Either you downloaded those files or you're using IE and your security settings are seriously slacking!

No, the file creation date is right then.

This might be from a rogue advertiser in the rotation, so it's not going to happen on every single visit. I recall the same thing happening on MySpace some time ago. Millions were infected.

you are in some seriously deep shit
go here
http://www.google.com/search?hl=en&q...=Google+Search
you may need to replace the hard drive or even the computer.
don't forget to have your ISP reverse flush the lines to be sure you get rid of all of it.

I don't even remember when the last time was that this happned to me, so if my settings are so unsecure you'd think this would be an often occurance.

Everything is marked either prompt or disable except these....


Run ActiveX controls and plug-ins: Enable

Script ActiveX controls marked safe for scripting: Enable

Active scripting: Enable

Allow paste operations via script: Enable

Scripting of Java applets: Enable


Should I set the first one to prompt instead?

You should NEVER have "run activex controls" set to enable.... sites can just do as they please with your system the moment you hit them. They can essentially take full control!

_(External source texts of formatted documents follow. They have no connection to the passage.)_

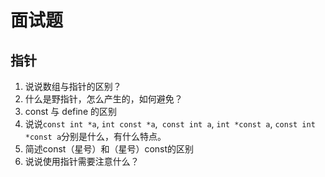 # 面试题

## 指针

1. 说说数组与指针的区别？
2. 什么是野指针，怎么产生的，如何避免？
3. const 与 define 的区别
4.  说说`const int *a`, `int const *a`,` const int a`, `int *const a`, `const int *const a`分别是什么，有什么特点。
5.  简述const（星号）和（星号）const的区别
6. 说说使用指针需要注意什么？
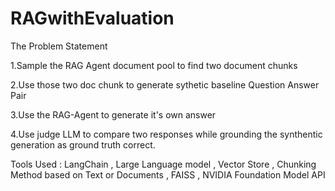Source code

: ﻿# RAGwithEvaluation

The Problem Statement 

1.Sample the RAG Agent document pool to find two document chunks 

2.Use those two doc chunk to generate sythetic baseline Question Answer Pair

3.Use the RAG-Agent to generate it's own answer 

4.Use judge LLM to compare two responses while grounding the synthentic generation as ground truth correct.

Tools Used : LangChain , Large Language model , Vector Store , Chunking Method based on Text or Documents , FAISS , NVIDIA Foundation Model API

Anything to do with active x should be by prompt only.

always, same goes for
Scripting of Java applets: Enable
and
Active scripting: Enable

and make sure you PC is updated with the latest patches, including your IE

??? You don't know very much about computers do you? No software can ruin a hard drive or entire computer. Software cannot "infect" hardware.

Now that I think about it, I had to switch at least one of those to enable to get an online virus sanner to work. I'm pretty sure it was Norton's, because I had never used that one before. It wasn't Kaspersky, Panda, BitDefender or TrendMicro. I had always used those without problems.

So it's ironic that a security company would say their online scan doesn't work with your current settings (I had it/them on prompt), then you make the changes to get the virus scanner to work and you get infected. That right there is evidence that the security companies WANT you to get infected so you'll buy their products.

Welcome to 2004, the year "root kits" were discovered.